Birleşmiş Milletler Kalkınma Programı (UNDP), İnsanî Gelişme Endeksi (İGE) raporunu yayımladı.
Endekse göre, Türkiye, 169 ülke arasında 83. sırada yer alıyor. Kişi başı gelirde ise Türkiye dünyada tam 54. sırada. Rekabetçilik endeksindeki yerimiz ise 62. sıra. Verimlilik ve inovasyon göstergelerinde de Türkiye, OECD ülkelerinin dibine çakılmış durumda. Helal olsun bize!
Bunlar son yılların rakamları değil elbet. Birike birike geliyor. Tam tersine son yıllarda hepsinde olumlu yönde kıpırdama var. Verimlilik artış oranında Türkiye, son yıllarda Çin ile birlikte başa güreşiyor, ancak yetmiyor. Yine de mevcut kriterlere göre Türkiye, İGE'de 'Yüksek İnsani Gelişme' gösteren ülkeler sınıfında yer alıyor. Nüfus ve coğrafi büyüklüğümüz ile övünüyoruz. 'Kelle sayısının' çokluğu sayesinde ekonomimiz dünyada 16. sırada.
Kısaca kemiyetin (sayısal büyüklüğün) olduğu her yerde bir şekilde biz de varız. Ancak keyfiyetin (niteliğin, kalitenin) olduğu yerde çok gerilerdeyiz. İGE endeksinde Türkiye'yi en kötü gösteren alanların başında son yıllardaki nefes nefese hamlelere rağmen hâlâ eğitim, sağlık hizmeti ve insanlar arasındaki eşitsizlik geliyor. Şimdi lütfen şu son iki cümleyi birleştirerek bir daha okuyun. Gelecekteki tehdidin nerede olduğunu açıkça göreceksiniz.
Öte yandan Türkiye'ye belli oranda tersine beyin göçü de başlamış gibi.
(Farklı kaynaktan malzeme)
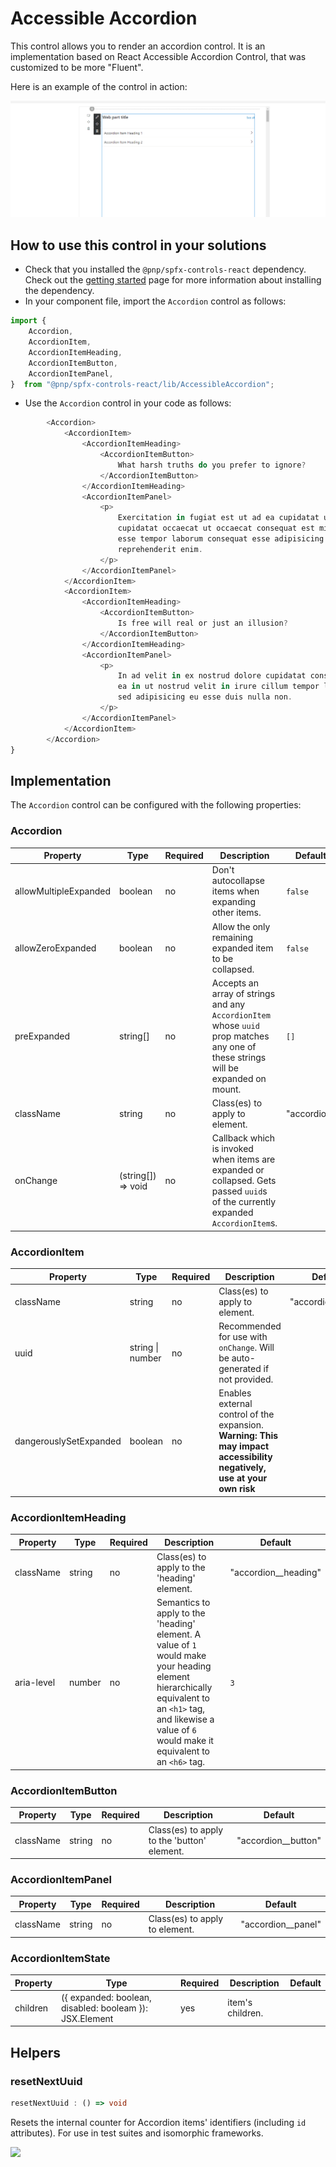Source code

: # Accessible Accordion

This control allows you to render an accordion control. It is an implementation based on React Accessible Accordion Control, that was customized to be more "Fluent".

Here is an example of the control in action:

![Accessible Accordion control](../assets/AccessibleAccordion.gif)

## How to use this control in your solutions

- Check that you installed the `@pnp/spfx-controls-react` dependency. Check out the [getting started](../#getting-started) page for more information about installing the dependency.
- In your component file, import the `Accordion` control as follows:

```TypeScript
import {
    Accordion,
    AccordionItem,
    AccordionItemHeading,
    AccordionItemButton,
    AccordionItemPanel,
}  from "@pnp/spfx-controls-react/lib/AccessibleAccordion";

```

- Use the `Accordion` control in your code as follows:

```TypeScript
        <Accordion>
            <AccordionItem>
                <AccordionItemHeading>
                    <AccordionItemButton>
                        What harsh truths do you prefer to ignore?
                    </AccordionItemButton>
                </AccordionItemHeading>
                <AccordionItemPanel>
                    <p>
                        Exercitation in fugiat est ut ad ea cupidatat ut in
                        cupidatat occaecat ut occaecat consequat est minim minim
                        esse tempor laborum consequat esse adipisicing eu
                        reprehenderit enim.
                    </p>
                </AccordionItemPanel>
            </AccordionItem>
            <AccordionItem>
                <AccordionItemHeading>
                    <AccordionItemButton>
                        Is free will real or just an illusion?
                    </AccordionItemButton>
                </AccordionItemHeading>
                <AccordionItemPanel>
                    <p>
                        In ad velit in ex nostrud dolore cupidatat consectetur
                        ea in ut nostrud velit in irure cillum tempor laboris
                        sed adipisicing eu esse duis nulla non.
                    </p>
                </AccordionItemPanel>
            </AccordionItem>
        </Accordion> 
}
```

## Implementation

The `Accordion` control can be configured with the following properties:


### Accordion

| Property | Type | Required | Description | Default |
| ---- | ---- | ---- | ---- | ---- |
| allowMultipleExpanded | boolean | no | Don't autocollapse items when expanding other items. | `false` |
| allowZeroExpanded | boolean | no | Allow the only remaining expanded item to be collapsed. | `false` |
| preExpanded | string[] | no | Accepts an array of strings and any `AccordionItem` whose `uuid` prop matches any one of these strings will be expanded on mount. | `[]` |
| className | string | no | Class(es) to apply to element. | "accordion" |
| onChange | (string[]) => void | no | Callback which is invoked when items are expanded or collapsed. Gets passed `uuid`s of the currently expanded `AccordionItem`s. | |



### AccordionItem

| Property | Type | Required | Description | Default |
| ---- | ---- | ---- | ---- | ---- |
| className | string | no | Class(es) to apply to element. | "accordion__item" |
| uuid | string \| number | no | Recommended for use with `onChange`. Will be auto-generated if not provided. | |
| dangerouslySetExpanded | boolean | no | Enables external control of the expansion. **Warning: This may impact accessibility negatively, use at your own risk** | |


### AccordionItemHeading

| Property | Type | Required | Description | Default |
| ---- | ---- | ---- | ---- | ---- |
| className | string | no | Class(es) to apply to the 'heading' element. | "accordion__heading" |
| aria-level | number | no | Semantics to apply to the 'heading' element. A value of `1` would make your heading element hierarchically equivalent to an `<h1>` tag, and likewise a value of `6` would make it equivalent to an `<h6>` tag. | `3` |

### AccordionItemButton

| Property | Type | Required | Description | Default |
| ---- | ---- | ---- | ---- | ---- |
| className | string | no | Class(es) to apply to the 'button' element. | "accordion__button" |


### AccordionItemPanel

| Property | Type | Required | Description | Default |
| ---- | ---- | ---- | ---- | ---- |
| className | string | no | Class(es) to apply to element. | "accordion__panel" |


### AccordionItemState

| Property | Type | Required | Description | Default |
| ---- | ---- | ---- | ---- | ---- |
| children | ({ expanded: boolean, disabled: booleam }): JSX.Element | yes | item's children. | |


## Helpers

### resetNextUuid

```typescript
resetNextUuid : () => void
```

Resets the internal counter for Accordion items' identifiers (including `id`
attributes). For use in test suites and isomorphic frameworks.


![](https://telemetry.sharepointpnp.com/sp-dev-fx-controls-react/wiki/controls/AccessibleAccordion)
Bir yandan Avrupa ve ABD'de iş imkânlarının azalması ve ırkçılık eğilimlerinin baş göstermesi, öte yandan Türkiye'nin nitelikli insanlar için artan iş cazibesi sayesinde bu hareketlilik devam edecek gibi. Ancak baba ocağına dönen bu insanlara sahip çıkacak bir birim, bir sıcak kamusal ortamın inşa edilmesi, gelenleri eş dost üzerinden yer-yurt, iş-aş aramaktan kurtaracak bir mekanizmanın tesis edilmesi gerekiyor. Yoksa, 'geldik, gördük, döndük' türünden acı hayal kırıklıklarının yaşanması işten bile değil.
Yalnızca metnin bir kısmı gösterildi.